That tartar sauce, that stinks.
(beeping) (scoffs) -Just smell that.
-Whoa, that's meatloaf? It looks like something that sort of slipped out my granddad's underpants.
Look at that, that gravy there.
Whatever that is on there, that is just grim.
(beeping) Don't do it.
-Oh, my God.
That is terrible.
-Get back in there? -Yeah.
-All right.
Let's go.
(tense music) Ladies and gentleman, could I just ask you to stop eating? Knife and forks down.
Turn off the stove.
TIFFANY: Oh, that's Gordon Ramsay.
(laughs) -Oh, wait, that's a fake beard.
-Yeah, that [bleep.]
ain't real.
-Oh! -Oh, you the mean chef.
(laughter) -Whoo! -Can I just have silence just for 30 seconds? Please stop eating, madam.
Carrie, I've been here for the last 90 minutes.
I understand why the restaurant is struggling.

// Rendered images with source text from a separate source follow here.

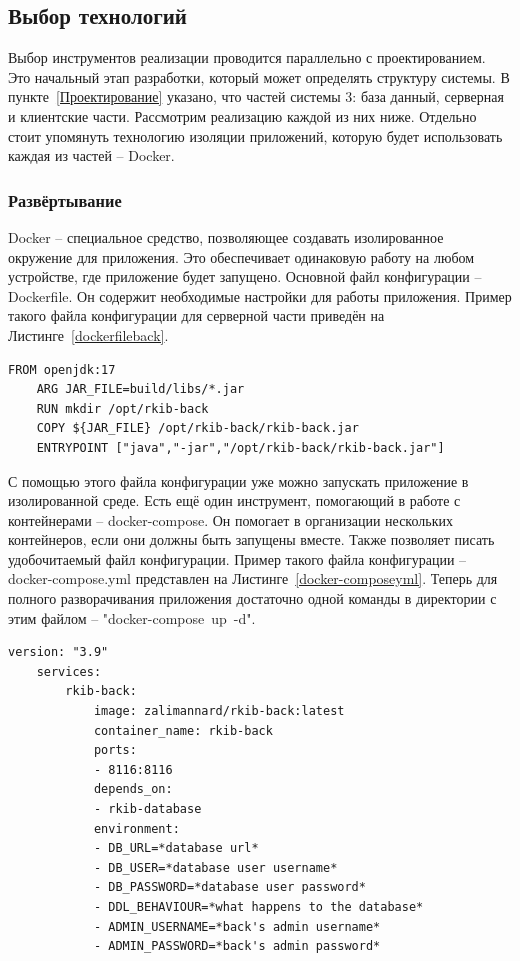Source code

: \documentclass[a4paper,article]{article}
\begin{document}
    \subsection{Выбор технологий}\label{Реализация. Выбор}

    Выбор инструментов реализации проводится параллельно с проектированием. Это начальный этап разработки, который может определять структуру системы. В пункте~\ref{Проектирование} указано, что частей системы 3: база данный, серверная и клиентские части. Рассмотрим реализацию каждой из них ниже. Отдельно стоит упомянуть технологию изоляции приложений, которую будет использовать каждая из частей -- Docker.

    \subsubsection{Развёртывание}\label{Реализация. Выбор. Докер}

    Docker -- специальное средство, позволяющее создавать изолированное окружение для приложения. Это обеспечивает одинаковую работу на любом устройстве, где приложение будет запущено. Основной файл конфигурации -- Dockerfile. Он содержит необходимые настройки для работы приложения. Пример такого файла конфигурации для серверной части приведён на Листинге~\ref{dockerfileback}.

    \begin{lstlisting}[label=dockerfileback,caption=Пример Dockerfile для бекенда]
    FROM openjdk:17
    ARG JAR_FILE=build/libs/*.jar
    RUN mkdir /opt/rkib-back
    COPY ${JAR_FILE} /opt/rkib-back/rkib-back.jar
    ENTRYPOINT ["java","-jar","/opt/rkib-back/rkib-back.jar"]
    \end{lstlisting}

    С помощью этого файла конфигурации уже можно запускать приложение в изолированной среде. Есть ещё один инструмент, помогающий в работе с контейнерами -- docker-compose. Он помогает в организации нескольких контейнеров, если они должны быть запущены вместе. Также позволяет писать удобочитаемый файл конфигурации. Пример такого файла конфигурации -- docker-compose.yml представлен на Листинге~\ref{docker-composeyml}. Теперь для полного разворачивания приложения достаточно одной команды в директории с этим файлом -- "docker-compose~up~-d".

    \begin{lstlisting}[label=docker-composeyml,caption=Пример файла конфигурации docker-compose.yml]
    version: "3.9"
    services:
        rkib-back:
            image: zalimannard/rkib-back:latest
            container_name: rkib-back
            ports:
            - 8116:8116
            depends_on:
            - rkib-database
            environment:
            - DB_URL=*database url*
            - DB_USER=*database user username*
            - DB_PASSWORD=*database user password*
            - DDL_BEHAVIOUR=*what happens to the database*
            - ADMIN_USERNAME=*back's admin username*
            - ADMIN_PASSWORD=*back's admin password*
    \end{lstlisting}
\end{document}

M'Dears is officially closed.
Can you all follow me, please? WOMAN: I ain't going to do too well with him.
MAN: Oof.
GORDON: Oh, my Lord.
(rock music) MARISSA: Are you nervous? CARRIE: Of course.
GORDON: This is Hell on Wheels.
It's a state-of-the-art kitchen, and, more importantly, this is my epicenter, staffed with the most extraordinary team.
Everything we do, we put passion into it.
I'm about to show you something that we've been secretly filming over the last couple of weeks.
And trust me, it speaks to why this restaurant is failing.
Watch carefully, please.
(dramatic music) MAN: What is this smell in the back of the refrigerator? Ew! Ain't nothing spoiled, is it? MAN: That's the wings.
MAN 2: Ugh.
Can you go down to King's Market and see if they have any steaks? Ugh, we don't have French toast right now.
86 spinach, 86 French fries, catfish, salmon croquette.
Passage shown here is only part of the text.